Upaya yang dilakukan pemerintah membangun pemahaman yang sama, di antara semua komponen masyarakat, anggota forum komunikasi pimpinan daerah, dan masyarakat Lembata yang berada di luar daerah itu.
Artinya, harus ada pemahaman yang baik bahwa virus corona jenis baru itu hanya bisa masuk Lembata kalau dibawa orang dari luar daerah.
Oleh karena itu, pencegahan yang dilakukan pemerintah adalah orang Lembata dan semua mereka yang berkeinginan ke Lembata selama pandemi COVID-19, menahan diri untuk tidak kembali dulu ke Lembata.

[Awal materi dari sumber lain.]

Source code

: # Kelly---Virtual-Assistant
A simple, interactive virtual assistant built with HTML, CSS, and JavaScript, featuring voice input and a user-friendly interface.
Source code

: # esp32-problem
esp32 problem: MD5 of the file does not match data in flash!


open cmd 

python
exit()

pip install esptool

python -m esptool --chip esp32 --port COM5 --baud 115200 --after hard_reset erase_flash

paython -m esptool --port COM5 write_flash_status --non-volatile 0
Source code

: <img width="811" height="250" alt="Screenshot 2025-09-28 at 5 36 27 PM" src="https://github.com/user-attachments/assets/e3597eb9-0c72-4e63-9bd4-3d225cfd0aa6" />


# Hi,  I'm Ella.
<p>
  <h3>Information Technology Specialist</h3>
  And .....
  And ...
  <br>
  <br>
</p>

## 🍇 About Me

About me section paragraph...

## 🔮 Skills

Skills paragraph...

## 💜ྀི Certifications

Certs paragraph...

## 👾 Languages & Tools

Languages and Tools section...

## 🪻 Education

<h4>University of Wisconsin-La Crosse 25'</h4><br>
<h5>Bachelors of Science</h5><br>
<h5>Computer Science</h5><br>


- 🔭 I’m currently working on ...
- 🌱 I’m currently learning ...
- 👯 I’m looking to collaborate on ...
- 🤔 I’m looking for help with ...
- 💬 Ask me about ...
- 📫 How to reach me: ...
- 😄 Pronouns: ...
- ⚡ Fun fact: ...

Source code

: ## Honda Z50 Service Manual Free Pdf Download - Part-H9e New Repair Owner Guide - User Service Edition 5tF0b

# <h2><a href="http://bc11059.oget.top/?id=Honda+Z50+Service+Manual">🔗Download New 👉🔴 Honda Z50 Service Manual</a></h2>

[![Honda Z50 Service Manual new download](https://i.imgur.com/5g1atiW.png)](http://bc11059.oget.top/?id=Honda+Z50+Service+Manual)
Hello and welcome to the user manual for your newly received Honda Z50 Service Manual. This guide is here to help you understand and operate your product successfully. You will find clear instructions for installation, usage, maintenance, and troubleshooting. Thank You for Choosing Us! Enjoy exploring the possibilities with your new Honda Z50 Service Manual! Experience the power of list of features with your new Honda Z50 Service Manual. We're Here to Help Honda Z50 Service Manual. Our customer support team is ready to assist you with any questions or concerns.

Jika terpaksa ada warga yang harus ke Lembata, kata mantan Dekan Fakultas Ekonomi Universitas Katolik Widya Mandira (Unwira) Kupang itu, harus memenuhi protokol kesehatan secara ketat, di antaranya menunjukkan hasil negatif tes usap atau nonreaktif tes cepat, wajib menggunakan masker, bersedia di karantina terpusat oleh Pemerintah Kabupaten Lembata, pemerintah desa, atau karantina mandiri.
Selain, harus ada kepala desa atau lurah yang bertanggung jawab selama berada di Lembata, sedangkan untuk menjaga pelaku perjalanan melalui jalan alternatif, maka tim gugus tugas kabupaten, kecamatan, dan desa menjaga setiap wilayah pesisir.
"Ini dilakukan agar setiap pelaku perjalanan harus melakukan pemeriksaan sesuai protokol kesehatan," katanya.
Semangat "Ta'an Tou' itu ditunjukkan oleh semua komponen masyarakat di Lembata, antara lain aparatur sipil negara, Polri, TNI, kejaksaan, pengadilan, dokter, paramedis, syahbandar, petugas bandara, KKP, lembaga swadaya masyarakat, partai politik, tokoh agama, pemuka masyarakat, ketua adat, dan semua organisasi sosial kemasyarakatan di Lembata.
Diharapkan, dengan semangat "Ta'an Tou" itu, Lembata tetap bebas dari kasus COVID-19.